Presentan una mayor probabilidad de sufrir complicaciones:
Las personas de cualquier edad con:
- Enfermedades del corazón (excepto hipertensión).
- Enfermedades respiratorias crónicas.
- Diabetes en tratamiento con fármacos.
- Insuficiencia renal moderada-grave.
- Enfermedades de la sangre como hemoglobinopatías o anemias si son moderadas o graves.
- Personas sin bazo.
- Enfermedades hepáticas crónicas avanzadas.
- Enfermedades neuromusculares graves.
- Obesidad mórbida (índice de masa corporal de 40 o más) .
- Inmunosupresión (incluida la del VIH-SIDA o las producidas por fármacos, o las de las personas trasplantadas).
TRATAMIENTO: ANTIVIRALES
No todos los enfermos de gripe A necesitan antivirales. Por el contrario, la mayoría no precisa estos fármacos. El médico deberá decidir en qué casos se administran.

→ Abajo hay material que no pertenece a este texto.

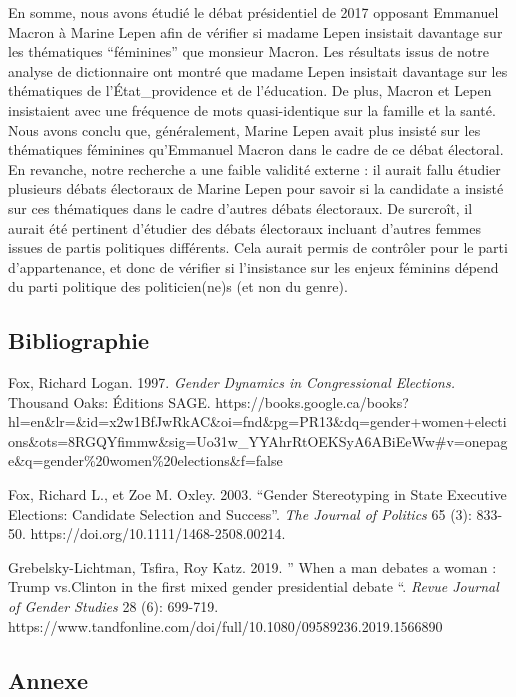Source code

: \documentclass[
  letterpaper,
  DIV=11,
  numbers=noendperiod]{scrartcl}
\begin{document}
En somme, nous avons étudié le débat présidentiel de 2017 opposant
Emmanuel Macron à Marine Lepen afin de vérifier si madame Lepen
insistait davantage sur les thématiques ``féminines'' que monsieur
Macron. Les résultats issus de notre analyse de dictionnaire ont montré
que madame Lepen insistait davantage sur les thématiques de
l'État\_providence et de l'éducation. De plus, Macron et Lepen
insistaient avec une fréquence de mots quasi-identique sur la famille et
la santé. Nous avons conclu que, généralement, Marine Lepen avait plus
insisté sur les thématiques féminines qu'Emmanuel Macron dans le cadre
de ce débat électoral. En revanche, notre recherche a une faible
validité externe : il aurait fallu étudier plusieurs débats électoraux
de Marine Lepen pour savoir si la candidate a insisté sur ces
thématiques dans le cadre d'autres débats électoraux. De surcroît, il
aurait été pertinent d'étudier des débats électoraux incluant d'autres
femmes issues de partis politiques différents. Cela aurait permis de
contrôler pour le parti d'appartenance, et donc de vérifier si
l'insistance sur les enjeux féminins dépend du parti politique des
politicien(ne)s (et non du genre).

\hypertarget{bibliographie}{%
\subsection{Bibliographie}\label{bibliographie}}

Fox, Richard Logan. 1997. \emph{Gender Dynamics in Congressional
Elections.} Thousand Oaks: Éditions SAGE.
https://books.google.ca/books?hl=en\&lr=\&id=x2w1BfJwRkAC\&oi=fnd\&pg=PR13\&dq=gender+women+elections\&ots=8RGQYfimmw\&sig=Uo31w\_YYAhrRtOEKSyA6ABiEeWw\#v=onepage\&q=gender\%20women\%20elections\&f=false

Fox, Richard L., et Zoe M. Oxley. 2003. ``Gender Stereotyping in State
Executive Elections: Candidate Selection and Success''. \emph{The
Journal of Politics} 65 (3): 833-50.
https://doi.org/10.1111/1468-2508.00214.

Grebelsky-Lichtman, Tsfira, Roy Katz. 2019. '' When a man debates a
woman : Trump vs.Clinton in the first mixed gender presidential debate
``. \emph{Revue Journal of Gender Studies} 28 (6): 699-719.
https://www.tandfonline.com/doi/full/10.1080/09589236.2019.1566890

\hypertarget{annexe}{%
\subsection{Annexe}\label{annexe}}
\end{document}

En España, una vez que se haya abastecido el sistema sanitario, se dispensarán con receta médica en las farmacias. El Gobierno distribuirá 15,4 millones de tratamientos.

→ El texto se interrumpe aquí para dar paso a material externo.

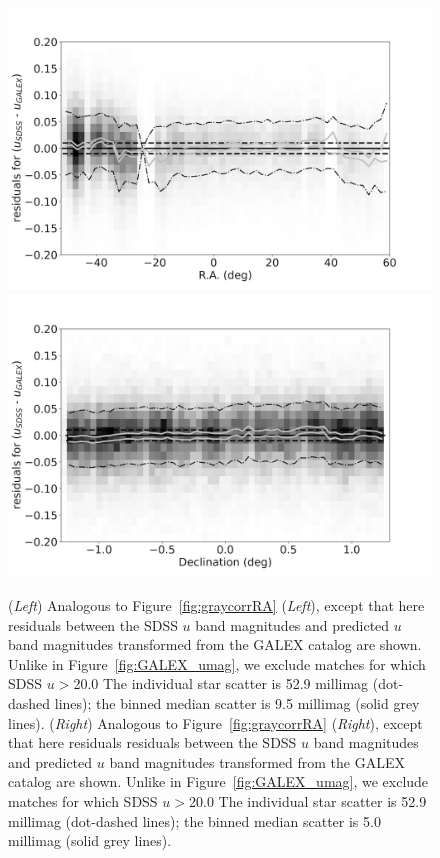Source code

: \documentclass[fleqn,usenatbib]{mnras}
\begin{document}
\begin{figure}
    \centering\includegraphics[width=0.95\columnwidth]{figures/colorResidGALEXbright_du_est_RA_Hess_lr.png}
    \centering\includegraphics[width=0.95\columnwidth]{figures/colorResidGALEXbright_du_est_Dec_Hess_lr.png}
\caption{({\it Left}) Analogous to Figure~\ref{fig:graycorrRA} ({\it Left}), except that here
  residuals between the SDSS $u$ band magnitudes and
  predicted $u$ band magnitudes transformed from the GALEX catalog are
  shown.  Unlike in Figure~\ref{fig:GALEX_umag}, we exclude matches for
  which SDSS $u$$>$20.0 The individual star scatter is 52.9 millimag
  (dot-dashed lines); the binned median scatter is 9.5 millimag (solid
  grey lines). ({\it Right}) Analogous to Figure~\ref{fig:graycorrRA} ({\it Right}), except that here
  residuals residuals between the SDSS $u$ band magnitudes and
  predicted $u$ band magnitudes transformed from the GALEX catalog are
  shown.  Unlike in Figure~\ref{fig:GALEX_umag}, we exclude matches
  for which SDSS $u$$>$20.0 The individual star scatter is 52.9
  millimag (dot-dashed lines); the binned median scatter is 5.0
  millimag (solid grey lines). 
}
\label{fig:GALEX_RA}
\end{figure}
\end{document}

El tratamiento contra la gripe A está dirigido a reducir los síntomas y la infección.
Existen otros medicamentos que sirven para aliviar el malestar general: analgésicos y antitérmicos como paracetamol e ibuprofeno. Hay médicos que también prescriben descongestionantes nasales y antitusivos (contra la tos).
Los procesos gripales pueden ir acompañados de infecciones bacterianas. Por lo tanto, algunas personas necesitarán tomar además antibióticos. Hay que sospechar cuando la enfermedad es más grave o prolongada o parece mejorar pero luego empeora.
VACUNAS: LLEGARÁN EN OTOÑO
El Ministerio de Sanidad llevará a cabo dos campañas de vacunación: una para la gripe común y otra para la gripe A. No se descarta que algunas personas tengan que vacunarse de ambos virus.
Aún está por ultimar el calendario (puede ser que se adelante) y los grupos de riesgo que deberán ser inmunizados contra la gripe estacional. Pero todo parece indicar que será como otros años: durante el otoño.
Sin embargo, existen más incógnitas sobre la vacuna de la nueva gripe. Por un lado, las farmacéuticas creen que estará disponible en otoño, pero no conocen la fecha exacta. Por otra parte, los organismos internacionales no han definido aún a qué colectivos vulnerables deberán ser administradas.
España ha adquirido 37 millones de vacunas para cubrir al 40% de la población. Se deben administrar dos dosis por persona.